Punjab und Islamabad

Letzte Änderung: 29.01.2021

Die Bevölkerung der Provinz Punjab beträgt laut Zensus 2017 110 Millionen. In der Provinzhauptstadt Lahore leben 11,1 Millionen Einwohner (PBS 2017d; vgl. EASO 10.2020). Die Bevölkerung des Hauptstadtterritoriums beträgt laut Zensus 2017 ca. zwei Millionen Menschen (PBS 2017d).

Beim einzigen 2019 aus Islamabad gemeldeten Terroranschlag wurden zwei Polizisten getötet und ein weiterer bei einem Angriff auf eine Sicherheitsposten verletzt (PIPS 2020).
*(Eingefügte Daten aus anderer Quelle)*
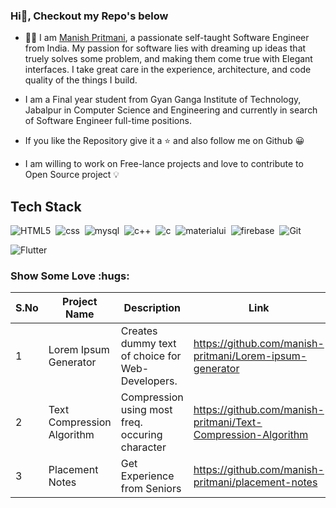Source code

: ### Hi👋, Checkout my Repo's below
- 👨‍🎓 I am [Manish Pritmani](https://www.linkedin.com/in/manish-pritmani/), a passionate self-taught Software Engineer from India. My passion for software lies with dreaming up ideas that truely solves some problem, and making them come true with Elegant interfaces. I take great care in the experience, architecture, and code quality of the things I build.
- I am a Final year student from Gyan Ganga Institute of Technology, Jabalpur in Computer Science and Engineering and currently in search of Software Engineer full-time positions.

 
- If you like the Repository give it a ⭐ and also follow me on Github 😀
- I am willing to work on Free-lance projects and love to contribute to Open Source project 💡

## Tech Stack

<!-- ![react](https://img.shields.io/badge/React-20232A?style=for-the-badge&logo=react&logoColor=61DAFB)&nbsp;-->
<!-- ![redux](https://img.shields.io/badge/Redux-593D88?style=for-the-badge&logo=redux&logoColor=white)&nbsp; -->
<!-- ![javascript](https://img.shields.io/badge/JavaScript-F7DF1E?style=for-the-badge&logo=javascript&logoColor=black)&nbsp; -->
<!-- ![typescript](https://img.shields.io/badge/TypeScript-007ACC?style=for-the-badge&logo=typescript&logoColor=white)&nbsp;![html](https://img.shields.io/badge/HTML5-E34F26?style=for-the-badge&logo=html5&logoColor=white)&nbsp; -->
![HTML5](https://img.shields.io/badge/html5-%23E34F26.svg?style=for-the-badge&logo=html5&logoColor=white)&nbsp;
![css](https://img.shields.io/badge/CSS3-1572B6?style=for-the-badge&logo=css3&logoColor=white)&nbsp;
![mysql](https://img.shields.io/badge/MySQL-00000F?style=for-the-badge&logo=mysql&logoColor=white)&nbsp;
![c++](https://img.shields.io/badge/C%2B%2B-00599C?style=for-the-badge&logo=c%2B%2B&logoColor=white)&nbsp;
![c](https://img.shields.io/badge/C-00599C?style=for-the-badge&logo=c&logoColor=white)&nbsp;
![materialui](https://img.shields.io/badge/Material--UI-0081CB?style=for-the-badge&logo=material-ui&logoColor=white)&nbsp;
![firebase](https://img.shields.io/badge/firebase-ffca28?style=for-the-badge&logo=firebase&logoColor=white)&nbsp;
![Git](https://img.shields.io/badge/git-%23F05033.svg?style=for-the-badge&logo=git&logoColor=white)&nbsp;
<!-- ![node](https://img.shields.io/badge/Node.js-43853D?style=for-the-badge&logo=node-dot-js&logoColor=white)&nbsp; -->
<!-- ![express](https://img.shields.io/badge/Express.js-000000?style=for-the-badge&logo=express&logoColor=white)&nbsp; -->
<!-- ![mongodb](https://img.shields.io/badge/MongoDB-4EA94B?style=for-the-badge&logo=mongodb&logoColor=white)&nbsp; -->
![Flutter](https://img.shields.io/badge/Flutter-%2302569B.svg?style=for-the-badge&logo=Flutter&logoColor=white)
<!-- ![npm](https://img.shields.io/badge/npm-CB3837?style=for-the-badge&logo=npm&logoColor=white) -->

<h3 align="left">Show Some Love :hugs: </h3>

| S.No | Project Name | Description | Link | Tech Stack |
| ------ | ------------ | ------ | ----- | -------- |
| 1 | Lorem Ipsum Generator | Creates dummy text of choice for Web-Developers. | https://github.com/manish-pritmani/Lorem-ipsum-generator | React Js |
| 2 | Text Compression Algorithm | Compression using most freq. occuring character | https://github.com/manish-pritmani/Text-Compression-Algorithm | C++ |
| 3 | Placement Notes | Get Experience from Seniors | https://github.com/manish-pritmani/placement-notes | Dart |
<!--<img src="https://user-images.githubusercontent.com/65852995/104610952-99d16c80-56aa-11eb-847b-22dddb3ddb51.jpeg" height="150px" width="100%">-->
<!--
- 👨‍🎓 I am Manish Pritmani [Manish Pritmani](https://github.com/manish-pritmani/), Currently I am a third year student from Gyan Ganga Institute of Technology, Jabalpur in Computer Science and Engineering.
- 💬 I am willing to work on Free-lance projects and love to contribute to Open Source project 💡-->
<!--
- 📫 You can reach me out here: 
      #1 💌  [manish-pritmani](mailto:manish.pritmani06@gmail.com)
      #2  <a href="https://www.linkedin.com/in/manish-pritmani/"><img src="https://www.usm.edu/images/linkedinlogo.png" width="80px"></a>
- 🌱 DevOps and Machine Learning interests me alot. 
- ⚡ Fun fact: ...Thinking ...-->
<!--
- 📘 Connect with me on Linkedin : [Manish Pritmani](https://www.linkedin.com/in/manish-pritmani/)-->



<!--
<h2 align="center">Please Show Some Love :hugs: </h2>
| SL No | Project Name | Description | Link | Tech Stack |
| ------ | ------------ | ------ | ----- | -------- |
| 1 | Resume Generator | Generate your Resume using the application | https://github.com/DiptoChakrabarty/Resume-Generator | Flask,Sql | 
| 2 | Deployments | Deployment of various projects in Docker containers | https://github.com/CodeChefVIT/deployments | Docker, Docker Compose , nginx | -->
Im südlichen Punjab sind militante Netzwerke und Extremisten präsent, Lashkar-e Taiba (LeT) und JeM haben dort ihre Hauptquartiere und unterhalten religiösen Einrichtungen. Die Abteilung für Terrorismusbekämpfung im Punjab (CTD) hat 2019 und im ersten Halbjahr 2020 ihre Operationen gegen Militante fortgesetzt. Es kam dabei zu Festnahmen und zur Tötung von (mutmaßlichen) Kämpfern der TTP, HuA, LeJ und ISKP. Vom 1. Jänner bis 31. Juli 2020 zählte PIPS neun Vorfälle im Punjab, fünf davon wurden als Terroranschläge erfasst (EASO 10.2020; vgl. PIPS 2020).

Quellen:

?        AA – Auswärtiges Amt [Deutschland] (9.12.2020): Pakistan: Reise- und Sicherheitshinweise (Teilreisewarnung), Stand (22.12.2020), https://www.auswaertiges-amt.de/de/aussenpolitik/laender/pakistan-node/pakistansicherheit/204974#content_1, Zugriff 22.12.2020

?        EASO – European Asylum Support Office (10.2020): Pakistan Security Situation, https://www.ecoi.net/en/file/local/2040057/10_2020_EASO_COI_Report_Pakistan_Security_situation.pdf, Zugriff 22.12.2020

?        PBS – Pakistan Bureau of Statistics [Pakistan] (2017d): Province wise Provisional Results of Census – 2017, http://www.pbs.gov.pk/sites/default/files/PAKISTAN%20TEHSIL%20WISE%20FOR%20WEB%20CENSUS_2017.pdf, Zugriff 22.12.2020

?        PIPS – Pak Institute for Peace Studies (2020): Pakistan Security Report 2019, https://www.pakpips.com/web/wp-content/uploads/2020/03/sr2019full.pdf, Zugriff 22.12.2020

Allgemeine Menschenrechtslage

Letzte Änderung: 29.01.2021

Generell ist der Schutz der Menschenrechte in der pakistanischen Verfassung verankert und die pakistanische Regierung bekennt sich zu den Menschenrechten. Darunter fallen Grundrechte, Schutz der körperlichen Unversehrtheit und Selbstbestimmung, Schutz vor willkürlicher Verhaftung, des persönlichen Ansehens sowie das Recht auf Freiheit und Eigentum, Gleichheit aller Bürger vor dem Gesetz, Verbot willkürlicher Verhaftungen und Tötungen ohne gesetzliche Grundlage (AA 29.9.2020).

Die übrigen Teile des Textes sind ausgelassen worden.